**GIVEN DATA:**
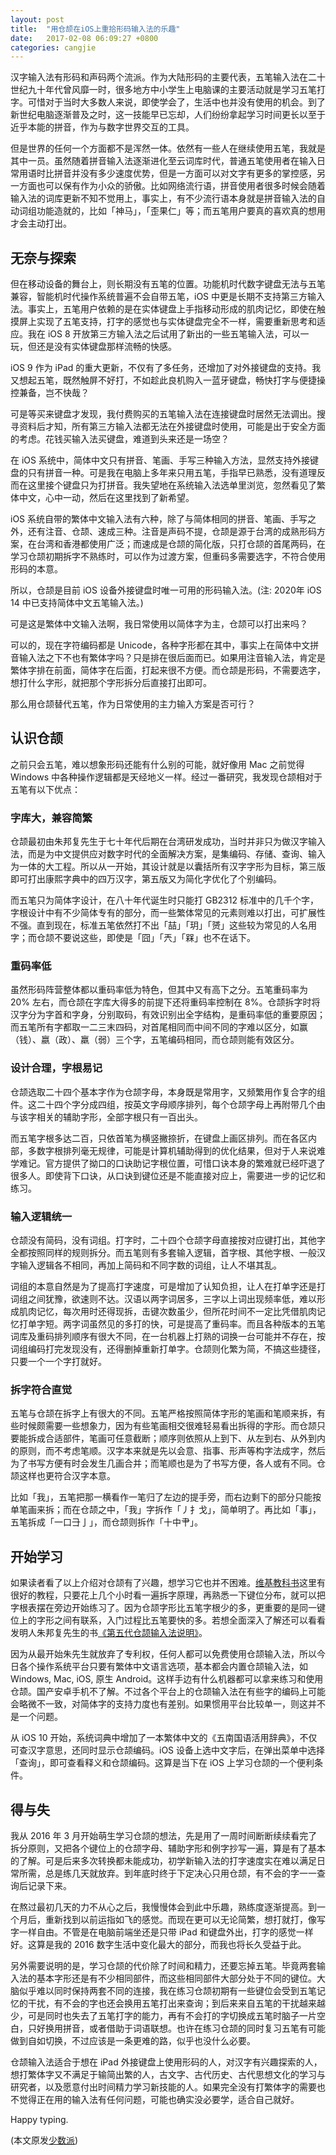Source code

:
 ```yaml
---
layout: post
title:  "用仓颉在iOS上重拾形码输入法的乐趣"
date:   2017-02-08 06:09:27 +0800
categories: cangjie
---
```

汉字输入法有形码和声码两个流派。作为大陆形码的主要代表，五笔输入法在二十世纪九十年代曾风靡一时，很多地方中小学生上电脑课的主要活动就是学习五笔打字。可惜对于当时大多数人来说，即使学会了，生活中也并没有使用的机会。到了新世纪电脑逐渐普及之时，这一技能早已忘却，人们纷纷拿起学习时间更长以至于近乎本能的拼音，作为与数字世界交互的工具。

但是世界的任何一个方面都不是浑然一体。依然有一些人在继续使用五笔，我就是其中一员。虽然随着拼音输入法逐渐进化至云词库时代，普通五笔使用者在输入日常用语时比拼音并没有多少速度优势，但是一方面可以对文字有更多的掌控感，另一方面也可以保有作为小众的骄傲。比如网络流行语，拼音使用者很多时候会随着输入法的词库更新不知不觉用上，事实上，有不少流行语本身就是拼音输入法的自动词组功能造就的，比如「神马」，「歪果仁」等；而五笔用户要真的喜欢真的想用才会主动打出。

## 无奈与探索

但在移动设备的舞台上，则长期没有五笔的位置。功能机时代数字键盘无法与五笔兼容，智能机时代操作系统普遍不会自带五笔，iOS 中更是长期不支持第三方输入法。事实上，五笔用户依赖的是在实体键盘上手指移动形成的肌肉记忆，即使在触摸屏上实现了五笔支持，打字的感觉也与实体键盘完全不一样，需要重新思考和适应。我在 iOS 8 开放第三方输入法之后试用了新出的一些五笔输入法，可以一玩，但还是没有实体键盘那样流畅的快感。

iOS 9 作为 iPad 的重大更新，不仅有了多任务，还增加了对外接键盘的支持。我又想起五笔，既然触屏不好打，不如趁此良机购入一蓝牙键盘，畅快打字与便捷操控兼备，岂不快哉？

可是等买来键盘才发现，我付费购买的五笔输入法在连接键盘时居然无法调出。搜寻资料后才知，所有第三方输入法都无法在外接键盘时使用，可能是出于安全方面的考虑。花钱买输入法买键盘，难道到头来还是一场空？

在 iOS 系统中，简体中文只有拼音、笔画、手写三种输入方法，显然支持外接键盘的只有拼音一种。可是我在电脑上多年来只用五笔，手指早已熟悉，没有道理反而在这里接个键盘只为打拼音。我失望地在系统输入法选单里浏览，忽然看见了繁体中文，心中一动，然后在这里找到了新希望。

iOS 系统自带的繁体中文输入法有六种，除了与简体相同的拼音、笔画、手写之外，还有注音、仓颉、速成三种。注音是声码不提，仓颉是源于台湾的成熟形码方案，在台湾和香港都使用广泛；而速成是仓颉的简化版，只打仓颉的首尾两码，在学习仓颉初期拆字不熟练时，可以作为过渡方案，但重码多需要选字，不符合使用形码的本意。

所以，仓颉是目前 iOS 设备外接键盘时唯一可用的形码输入法。(注: 2020年 iOS 14 中已支持简体中文五笔输入法。)

可是这是繁体中文输入法啊，我日常使用以简体字为主，仓颉可以打出来吗？

可以的，现在字符编码都是 Unicode，各种字形都在其中，事实上在简体中文拼音输入法之下不也有繁体字吗？只是排在很后面而已。如果用注音输入法，肯定是繁体字排在前面，简体字在后面，打起来很不方便。而仓颉是形码，不需要选字，想打什么字形，就把那个字形拆分后直接打出即可。

那么用仓颉替代五笔，作为日常使用的主力输入方案是否可行？

## 认识仓颉

之前只会五笔，难以想象形码还能有什么别的可能，就好像用 Mac 之前觉得 Windows 中各种操作逻辑都是天经地义一样。经过一番研究，我发现仓颉相对于五笔有以下优点：

### 字库大，兼容简繁

仓颉最初由朱邦复先生于七十年代后期在台湾研发成功，当时并非只为做汉字输入法，而是为中文提供应对数字时代的全面解决方案，是集编码、存储、查询、输入为一体的大工程。所以从一开始，其设计就是以囊括所有汉字字形为目标，第三版即可打出康熙字典中的四万汉字，第五版又为简化字优化了个别编码。

而五笔只为简体字设计，在八十年代诞生时只能打 GB2312 标准中的几千个字，字根设计中有不少简体专有的部分，而一些繁体常见的元素则难以打出，可扩展性不强。直到现在，标准五笔依然打不出「喆」「玥」「赟」这些较为常见的人名用字；而仓颉不要说这些，即使是「囧」「兲」「槑」也不在话下。

### 重码率低

虽然形码阵营整体都以重码率低为特色，但其中又有高下之分。五笔重码率为 20% 左右，而仓颉在字库大得多的前提下还将重码率控制在 8%。仓颉拆字时将汉字分为字首和字身，分别取码，有效识别出全字结构，是重码率低的重要原因；而五笔所有字都取一二三末四码，对首尾相同而中间不同的字难以区分，如赢（钱）、嬴（政）、羸（弱）三个字，五笔编码相同，而仓颉则能有效区分。

### 设计合理，字根易记

仓颉选取二十四个基本字作为仓颉字母，本身既是常用字，又频繁用作复合字的组件。这二十四个字分成四组，按英文字母顺序排列，每个仓颉字母上再附带几个由与该字相关的辅助字形，全部字根只有一百出头。

而五笔字根多达二百，只依首笔为横竖撇捺折，在键盘上画区排列。而在各区内部，多数字根排列毫无规律，可能是计算机辅助得到的优化结果，但对于人来说难学难记。官方提供了拗口的口诀助记字根位置，可惜口诀本身的繁难就已经吓退了很多人。即使背下口诀，从口诀到键位还是不能直接对应上，需要进一步的记忆和练习。

### 输入逻辑统一

仓颉没有简码，没有词组。打字时，二十四个仓颉字母直接按对应键打出，其他字全都按照同样的规则拆分。而五笔则有多套输入逻辑，首字根、其他字根、一般汉字输入逻辑各不相同，再加上简码和不同字数的词组，让人不堪其乱。

词组的本意自然是为了提高打字速度，可是增加了认知负担，让人在打单字还是打词组之间犹豫，欲速则不达。汉语以两字词居多，三字以上词出现频率低，难以形成肌肉记忆，每次用时还得现拆，击键次数虽少，但所花时间不一定比凭借肌肉记忆打单字短。两字词虽然见的多打的快，可是提高了重码率。而且各种版本的五笔词库及重码排列顺序有很大不同，在一台机器上打熟的词换一台可能并不存在，按词组编码打完发现没有，还得删掉重新打单字。仓颉则化繁为简，不搞这些捷径，只要一个一个字打就好。

### 拆字符合直觉

五笔与仓颉在拆字上有很大的不同。五笔严格按照简体字形的笔画和笔顺来拆，有些时候颇需要一些想象力，因为有些笔画相交很难轻易看出拆得的字形。而仓颉只要能拆成合适部件，笔画可任意截断；顺序则依照从上到下、从左到右、从外到内的原则，而不考虑笔顺。汉字本来就是先以会意、指事、形声等构字法成字，然后为了书写方便有时会发生几画合并；而笔顺也是为了书写方便，各人或有不同。仓颉这样也更符合汉字本意。

比如「我」，五笔把那一横看作一笔归了左边的提手旁，而右边剩下的部分只能按单笔画来拆；而在仓颉之中，「我」字拆作「丿扌戈」，简单明了。再比如「事」，五笔拆成「一口⺕亅」，而仓颉则拆作「十中肀」。

## 开始学习

如果读者看了以上介绍对仓颉有了兴趣，想学习它也并不困难。[维基教科书](https://zh.wikibooks.org/zh-cn/倉頡輸入法)这里有很好的教程，只要花上几个小时看一遍拆字原理，再熟悉一下键位分布，就可以把字根表摆在旁边开始练习了。因为仓颉字形比五笔字根少的多，更重要的是同一键位上的字形之间有联系，入门过程比五笔要快的多。若想全面深入了解还可以看看发明人朱邦复先生的书[《第五代仓颉输入法说明》](https://book.douban.com/subject/2314055/)。

因为从最开始朱先生就放弃了专利权，任何人都可以免费使用仓颉输入法，所以今日各个操作系统平台只要有繁体中文语言选项，基本都会内置仓颉输入法，如 Windows, Mac, iOS, 原生 Android。这样手边有什么机器都可以拿来练习和使用仓颉。国产安卓手机不了解。不过各个平台上的仓颉输入法在有些字的编码上可能会略微不一致，对简体字的支持力度也有差别。如果惯用平台比较单一，则这并不是一个问题。

从 iOS 10 开始，系统词典中增加了一本繁体中文的《五南国语活用辞典》，不仅可查汉字意思，还同时显示仓颉编码。iOS 设备上选中文字后，在弹出菜单中选择「查询」，即可查看释义和仓颉编码。这算是当下在 iOS 上学习仓颉的一个便利条件。

## 得与失

我从 2016 年 3 月开始萌生学习仓颉的想法，先是用了一周时间断断续续看完了拆分原则，又把各个键位上的仓颉字母、辅助字形和例字抄写一遍，算是有了基本的了解。可是后来多次转换都未能成功，初学新输入法的打字速度实在难以满足日常所需，总是练几天就放弃。到年底时终于下定决心只用仓颉，有不会的字一一查询后记录下来。

在熬过最初几天的力不从心之后，我慢慢体会到此中乐趣，熟练度逐渐提高。到一个月后，重新找到以前运指如飞的感觉。而现在更可以无论简繁，想打就打，像写字一样自由。不管是在电脑前端坐还是只带 iPad 和键盘外出，打字的感觉一样好。这算是我的 2016 数字生活中变化最大的部分，而我也将长久受益于此。

另外需要说明的是，学习仓颉的代价除了时间和精力，还要忘掉五笔。毕竟两套输入法的基本字形还是有不少相同部件，而这些相同部件大部分处于不同的键位。大脑似乎难以同时保持两套不同的连接，我在练习仓颉初期有一些键位会受到五笔记忆的干扰，有不会的字也还会换用五笔打出来查询；到后来来自五笔的干扰越来越少，可是同时也失去了五笔打字的能力，再有不会打的字切换成五笔时脑子一片空白，只好换用拼音，或者借助于词语联想。也许在练习仓颉的同时复习五笔有可能做到自如切换，不过应该是一条更难的路，似乎也没什么必要。

仓颉输入法适合于想在 iPad 外接键盘上使用形码的人，对汉字有兴趣探索的人，想打繁体字又不满足于输简出繁的人，古文字、古代历史、古代思想文化的学习与研究者，以及愿意付出时间精力学习新技能的人。如果完全没有打繁体字的需要也不觉得正在用的输入法有任何问题，可能也确实没必要学，适合自己就好。

Happy typing.

(本文原发[少数派](https://sspai.com/post/37338))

**WHAT YOU WILL DO:** The answer must be all the lines above that hold the word "post".

**EXERCISE RESULT:**
layout: post
(本文原发[少数派](https://sspai.com/post/37338))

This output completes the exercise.